# Arrow Rest



## road_kill (Feb 26, 2009)

been told it is one of the quietest arrow rests ever made...vertical drop is a good thing....also been told they will survive almost anything you could put them through....kind of pricey though for such a simple design IMO....overal i would check it out if i was in the market...nothing but good things have reached my ears so far


----------



## hht01 (Jan 29, 2010)

*trophy ridge drop slide*

well i will find out just ored 2 off ebay 109.00 each. i have 6 bows all have trophy ridge drop zones, they are awesome.will have them by 2/17/2010 let you know.:darkbeer:


----------



## hht01 (Jan 29, 2010)

got the new trophy ridge drop slide rest. put one on my switchback its nice.then put one on my hoyt hypertec had a hard time getting it to fit, when i did it was in on an angle.i had to adjust it to the lowest point to get in.this ment i had to drop the string loop about 3/16". when all was said done it worked well but doesn't look so great. those tec bows can be tuff some times. BE WARE.


----------



## brokenbone264 (May 10, 2009)

*ok but nto good*

I had one on my bow for a while. It shot good but every once in a while the arrow would bounce off and get under the lifter arm. I lost a few arrows and a few fletchings from it. I would rather shoot a full containment rest or one that does nothave a bounde problem.

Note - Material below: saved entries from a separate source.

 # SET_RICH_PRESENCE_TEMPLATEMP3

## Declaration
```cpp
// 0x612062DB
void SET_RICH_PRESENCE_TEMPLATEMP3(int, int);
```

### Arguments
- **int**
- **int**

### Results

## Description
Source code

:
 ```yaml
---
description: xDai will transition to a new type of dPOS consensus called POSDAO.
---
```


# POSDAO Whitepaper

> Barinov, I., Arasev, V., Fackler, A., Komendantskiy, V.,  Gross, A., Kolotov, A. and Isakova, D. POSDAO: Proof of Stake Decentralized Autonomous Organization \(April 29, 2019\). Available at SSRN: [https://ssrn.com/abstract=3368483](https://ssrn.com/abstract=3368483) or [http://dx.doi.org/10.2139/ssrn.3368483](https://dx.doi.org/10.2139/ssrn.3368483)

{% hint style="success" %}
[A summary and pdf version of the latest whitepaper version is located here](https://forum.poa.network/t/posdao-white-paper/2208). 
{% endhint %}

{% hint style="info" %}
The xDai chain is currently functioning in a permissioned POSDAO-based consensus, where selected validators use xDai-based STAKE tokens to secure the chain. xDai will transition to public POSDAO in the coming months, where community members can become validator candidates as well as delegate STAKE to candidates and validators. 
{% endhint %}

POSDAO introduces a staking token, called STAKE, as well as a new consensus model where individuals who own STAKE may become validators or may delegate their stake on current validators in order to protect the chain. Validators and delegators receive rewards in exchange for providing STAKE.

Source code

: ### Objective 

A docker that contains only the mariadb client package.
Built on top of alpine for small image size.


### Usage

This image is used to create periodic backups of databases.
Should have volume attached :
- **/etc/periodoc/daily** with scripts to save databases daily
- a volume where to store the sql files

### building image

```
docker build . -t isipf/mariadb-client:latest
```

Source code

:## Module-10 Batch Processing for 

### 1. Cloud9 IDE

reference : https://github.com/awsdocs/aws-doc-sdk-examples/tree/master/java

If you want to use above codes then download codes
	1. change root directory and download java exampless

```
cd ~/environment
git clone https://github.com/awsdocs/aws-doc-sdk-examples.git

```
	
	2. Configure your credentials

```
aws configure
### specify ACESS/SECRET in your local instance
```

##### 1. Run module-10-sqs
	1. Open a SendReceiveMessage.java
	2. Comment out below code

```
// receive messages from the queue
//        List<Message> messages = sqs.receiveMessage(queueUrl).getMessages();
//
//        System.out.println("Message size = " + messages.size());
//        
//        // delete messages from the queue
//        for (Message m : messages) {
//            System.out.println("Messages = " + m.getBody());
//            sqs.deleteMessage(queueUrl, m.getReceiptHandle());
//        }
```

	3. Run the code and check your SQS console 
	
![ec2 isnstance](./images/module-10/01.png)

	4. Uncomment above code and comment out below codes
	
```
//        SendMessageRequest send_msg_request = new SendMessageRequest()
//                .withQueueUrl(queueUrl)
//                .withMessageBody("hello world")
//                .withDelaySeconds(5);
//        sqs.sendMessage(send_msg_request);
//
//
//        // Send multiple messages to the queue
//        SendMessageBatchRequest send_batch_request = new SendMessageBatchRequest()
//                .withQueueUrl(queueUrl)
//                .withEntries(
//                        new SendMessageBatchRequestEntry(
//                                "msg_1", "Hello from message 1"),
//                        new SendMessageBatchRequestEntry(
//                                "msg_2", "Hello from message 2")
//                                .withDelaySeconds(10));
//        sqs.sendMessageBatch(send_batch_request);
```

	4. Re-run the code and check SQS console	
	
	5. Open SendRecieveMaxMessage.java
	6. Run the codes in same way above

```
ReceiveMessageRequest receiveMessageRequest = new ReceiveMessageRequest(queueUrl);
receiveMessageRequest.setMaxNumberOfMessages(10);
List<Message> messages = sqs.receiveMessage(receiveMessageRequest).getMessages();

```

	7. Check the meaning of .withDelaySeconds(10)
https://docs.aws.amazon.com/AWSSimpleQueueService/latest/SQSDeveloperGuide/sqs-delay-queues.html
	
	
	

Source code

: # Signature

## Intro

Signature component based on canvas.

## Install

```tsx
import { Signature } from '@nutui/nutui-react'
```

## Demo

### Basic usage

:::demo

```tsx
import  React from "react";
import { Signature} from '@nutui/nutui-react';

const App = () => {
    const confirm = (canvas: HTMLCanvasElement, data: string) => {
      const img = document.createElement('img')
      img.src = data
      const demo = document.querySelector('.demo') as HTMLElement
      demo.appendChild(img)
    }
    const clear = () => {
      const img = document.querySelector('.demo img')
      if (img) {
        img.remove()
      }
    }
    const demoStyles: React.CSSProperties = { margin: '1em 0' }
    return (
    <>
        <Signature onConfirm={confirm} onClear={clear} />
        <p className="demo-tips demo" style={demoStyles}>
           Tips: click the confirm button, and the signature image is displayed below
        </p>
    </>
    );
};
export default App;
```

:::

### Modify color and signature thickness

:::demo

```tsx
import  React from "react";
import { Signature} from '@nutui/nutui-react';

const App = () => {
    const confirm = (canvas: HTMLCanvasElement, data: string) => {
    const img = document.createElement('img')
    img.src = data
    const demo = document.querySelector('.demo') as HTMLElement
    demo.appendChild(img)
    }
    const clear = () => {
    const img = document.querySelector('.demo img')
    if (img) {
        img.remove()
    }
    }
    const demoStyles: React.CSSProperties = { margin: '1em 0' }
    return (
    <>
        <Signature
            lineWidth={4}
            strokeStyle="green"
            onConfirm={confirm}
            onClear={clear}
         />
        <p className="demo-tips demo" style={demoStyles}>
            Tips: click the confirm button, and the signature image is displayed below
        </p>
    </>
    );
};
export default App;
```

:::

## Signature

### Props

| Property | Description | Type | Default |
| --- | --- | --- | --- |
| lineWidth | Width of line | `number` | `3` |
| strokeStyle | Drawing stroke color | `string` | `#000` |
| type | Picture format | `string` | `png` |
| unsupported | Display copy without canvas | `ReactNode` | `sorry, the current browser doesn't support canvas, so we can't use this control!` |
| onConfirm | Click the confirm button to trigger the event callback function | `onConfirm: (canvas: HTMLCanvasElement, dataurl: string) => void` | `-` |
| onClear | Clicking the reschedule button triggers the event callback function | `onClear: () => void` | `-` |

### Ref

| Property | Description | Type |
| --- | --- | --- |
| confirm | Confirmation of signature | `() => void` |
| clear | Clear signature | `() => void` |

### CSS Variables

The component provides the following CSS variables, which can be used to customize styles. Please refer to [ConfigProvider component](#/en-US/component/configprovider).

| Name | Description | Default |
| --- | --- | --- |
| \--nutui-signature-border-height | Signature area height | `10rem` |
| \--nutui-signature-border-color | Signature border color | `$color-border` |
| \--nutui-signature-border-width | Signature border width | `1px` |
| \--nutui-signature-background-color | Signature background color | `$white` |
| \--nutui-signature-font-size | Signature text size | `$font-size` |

My 2 C


----------



## NY911 (Dec 12, 2004)

The Drop SLide is bar none the smoothest rising and falling, quietest dropper I have ever used!

I would not call the design "simple" as it is the only rest out there with recirculating ball bearings inside the rest. 

New for 2010 the rest comes with 2 different launchers - the standard cradle with the higher sides and a new cradle with shorter sides..


----------